Received-SPF: pass (google.com: best guess record for domain of linux-kernel-owner@vger.kernel.org designates 209.132.180.67 as permitted sender) client-ip=209.132.180.67;
From:   Naoya Horiguchi <n-horiguchi@ah.jp.nec.com>
To:     linux-mm@kvack.org, linux-kernel@vger.kernel.org
Cc:     Michal Hocko <mhocko@kernel.org>,
        Andrew Morton <akpm@linux-foundation.org>,
        Mike Kravetz <mike.kravetz@oracle.com>,
        xishi.qiuxishi@alibaba-inc.com,
        Laurent Dufour <ldufour@linux.vnet.ibm.com>
Subject: [RFC][PATCH v1 08/11] mm: soft-offline: isolate error pages from buddy freelist
Date:   Fri,  9 Nov 2018 15:47:12 +0900
Message-Id: <1541746035-13408-9-git-send-email-n-horiguchi@ah.jp.nec.com>
In-Reply-To: <1541746035-13408-1-git-send-email-n-horiguchi@ah.jp.nec.com>
References: <1541746035-13408-1-git-send-email-n-horiguchi@ah.jp.nec.com>
Sender: linux-kernel-owner@vger.kernel.org
Precedence: bulk

Soft-offline shares PG_hwpoison with hard-offline to keep track
of memory error, but recently we found that the approach can be
undesirable for soft-offline because it never expects to stop
applications unlike hard-offline.

So this patch suggests that memory error handler (not only sets
PG_hwpoison, but) isolates error pages from buddy allocator in
its context.

In previous works [1], we allow soft-offline handler to set
PG_hwpoison only after successful page migration and page freeing.
This patch, along with that, makes the isolation always done via
set_hwpoison_free_buddy_page() with zone->lock, so the behavior
should be less racy and more predictable.
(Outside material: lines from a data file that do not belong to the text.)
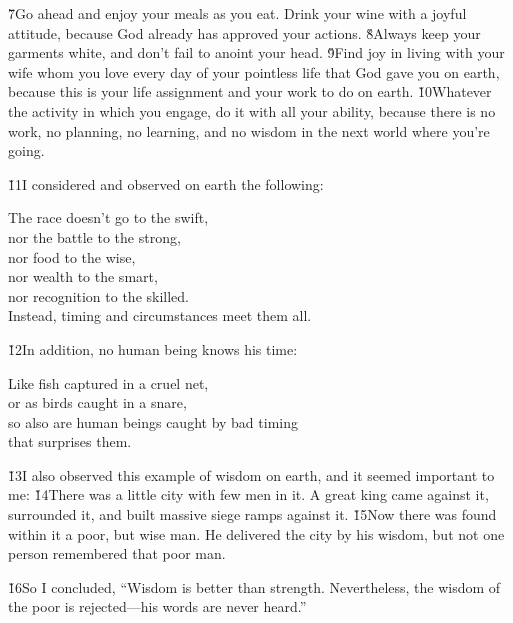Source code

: \v{7}Go ahead and enjoy your meals as you eat. Drink your wine with a joyful attitude, because God already has approved your actions. \v{8}Always keep your garments white, and don't fail to anoint your head. \v{9}Find joy in living with your wife whom you love every day of your pointless life that God gave you on earth, because this is your life assignment and your work to do on earth. \v{10}Whatever the activity in which you engage, do it with all your ability, because there is no work, no planning, no learning, and no wisdom in the next world where you're going.

\v{11}I considered and observed on earth the following:

\begin{poetry}
\poeml The race doesn't go to the swift, \\
\poemll    nor the battle to the strong, \\
\poeml nor food to the wise, \\
\poemll    nor wealth to the smart, \\
\poeml nor recognition to the skilled. \\
\poemll    Instead, timing and circumstances meet them all.
\end{poetry}

\v{12}In addition, no human being knows his time:

\begin{poetry}
\poeml Like fish captured in a cruel net, \\
\poemll    or as birds caught in a snare, \\
\poeml so also are human beings caught by bad timing \\
\poemll    that surprises them.
\end{poetry}

\v{13}I also observed this example of wisdom on earth, and it seemed important to me: \v{14}There was a little city with few men in it. A great king came against it, surrounded it, and built massive siege ramps against it. \v{15}Now there was found within it a poor, but wise man. He delivered the city by his wisdom, but not one person remembered that poor man.

\v{16}So I concluded, ``Wisdom is better than strength. Nevertheless, the wisdom of the poor is rejected---his words are never heard.''

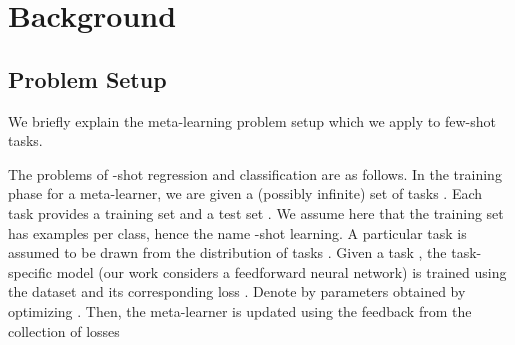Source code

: \documentclass{article}
\newcommand{\0}{{\bf 0}}
\begin{document}
\section{Background}
\label{sec:background}


\iffalse
{\color{red}[BH: This section needs to be completely revised. Discussing three background items is not good idea and makes readers bored.]}
\subsection{Few-shot Learning}

We formalize the few-shot learning problem in this subsection.
Assume we have a parameterized function  that maps observations  to actions .
A task is defined as a tuple  consisting of a distribution over initial observations , a transition distribution , a horizon , and a loss function  that maps a sequence of observations and actions to a real number.

We assume that all tasks come from a common distribution , and our goal is for our function  to be able to quickly minimize loss given any task in .
During (meta-)training, we sample new tasks .
The model sees  examples from  and makes updates and predictions using only that information.
This model is then evaluated on the loss function .
The model typically makes some sort of (meta-)update using this loss function.
At meta-test time, we sample new tasks  and report the loss of  after seeing  examples from .
Tasks used for meta-testing are typically held out during meta-training.
\fi

\subsection{Problem Setup}
\label{subsec:setup}
We briefly explain the meta-learning problem setup which we apply to few-shot tasks.

The problems of -shot regression and classification are as follows.
In the training phase for a meta-learner, we are given a (possibly infinite) set of tasks .
Each task provides a training set and a test set .
We assume here that the training set  has  examples per class, hence the name -shot learning.
A particular task  is assumed to be drawn from the distribution of tasks .
Given a task , the task-specific model  (our work considers a feedforward neural network)
is trained using the dataset  and 
its corresponding loss . 
Denote by  parameters obtained by optimizing .
Then, the meta-learner  is updated using the feedback from the collection of losses
\end{document}
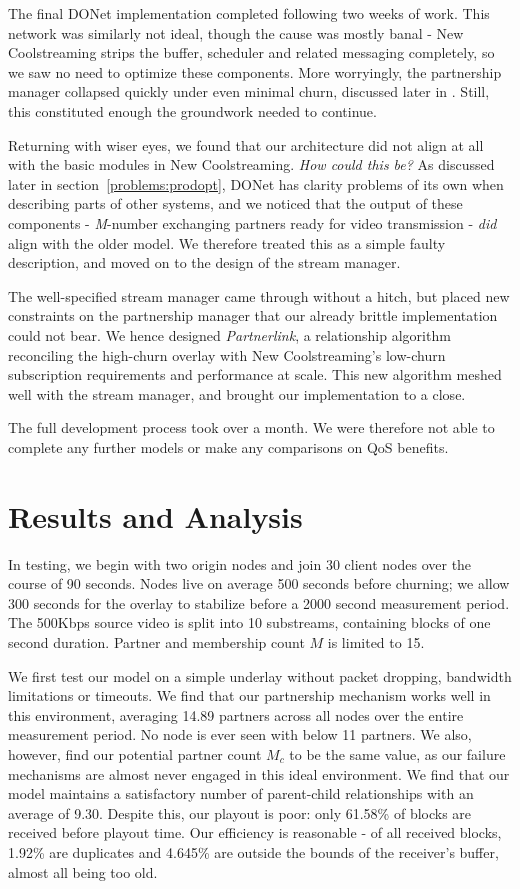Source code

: \documentclass[12pt,a4paper]{article}
\begin{document}
The final DONet implementation completed following two weeks of work. This network was similarly not ideal, though the cause was mostly banal - New Coolstreaming strips the buffer, scheduler and related messaging completely, so we saw no need to optimize these components. More worryingly, the partnership manager collapsed quickly under even minimal churn, discussed later in . Still, this constituted enough the groundwork needed to continue.

Returning with wiser eyes, we found that our architecture did not align at all with the basic modules in New Coolstreaming. \textit{How could this be?} As discussed later in section~\ref{problems:prodopt}, DONet has clarity problems of its own when describing parts of other systems, and we noticed that the output of these components - \textit{M}-number exchanging partners ready for video transmission - \textit{did} align with the older model. We therefore treated this as a simple faulty description, and moved on to the design of the stream manager.

The well-specified stream manager came through without a hitch, but placed new constraints on the partnership manager that our already brittle implementation could not bear. We hence designed \textit{Partnerlink}, a relationship algorithm reconciling the high-churn overlay with New Coolstreaming's low-churn subscription requirements and performance at scale. This new algorithm meshed well with the stream manager, and brought our implementation to a close.

The full development process took over a month. We were therefore not able to complete any further models or make any comparisons on QoS benefits.

\section{Results and Analysis} \label{results}
In testing, we begin with two origin nodes and join 30 client nodes over the course of 90 seconds. Nodes live on average 500 seconds before churning; we allow 300 seconds for the overlay to stabilize before a 2000 second measurement period. The 500Kbps source video is split into 10 substreams, containing blocks of one second duration. Partner and membership count \(M\) is limited to 15.

We first test our model on a simple underlay without packet dropping, bandwidth limitations or timeouts. We find that our partnership mechanism works well in this environment, averaging 14.89 partners across all nodes over the entire measurement period. No node is ever seen with below 11 partners. We also, however, find our potential partner count \(M_c\) to be the same value, as our failure mechanisms are almost never engaged in this ideal environment. We find that our model maintains a satisfactory number of parent-child relationships with an average of 9.30. Despite this, our playout is poor:  only 61.58\% of blocks are received before playout time. Our efficiency is reasonable - of all received blocks, 1.92\% are duplicates and 4.645\% are outside the bounds of the receiver's buffer, almost all being too old.
\end{document}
Note that only considering for isolation, we don't have to set
PG_hwpoison, but my analysis shows that to make memory hotremove
properly work, we still need some flag to clearly separate memory
error from any other type of pages. So this patch doesn't change this.

[1]:
  commit 6bc9b56433b7 ("mm: fix race on soft-offlining free huge pages")
  commit d4ae9916ea29 ("mm: soft-offline: close the race against page allocation")

Signed-off-by: Naoya Horiguchi <n-horiguchi@ah.jp.nec.com>
---
 mm/memory-failure.c |  8 +++---
 mm/page_alloc.c     | 71 ++++++++++++++++++++++++++++++++++++++++++++++++-----
 2 files changed, 70 insertions(+), 9 deletions(-)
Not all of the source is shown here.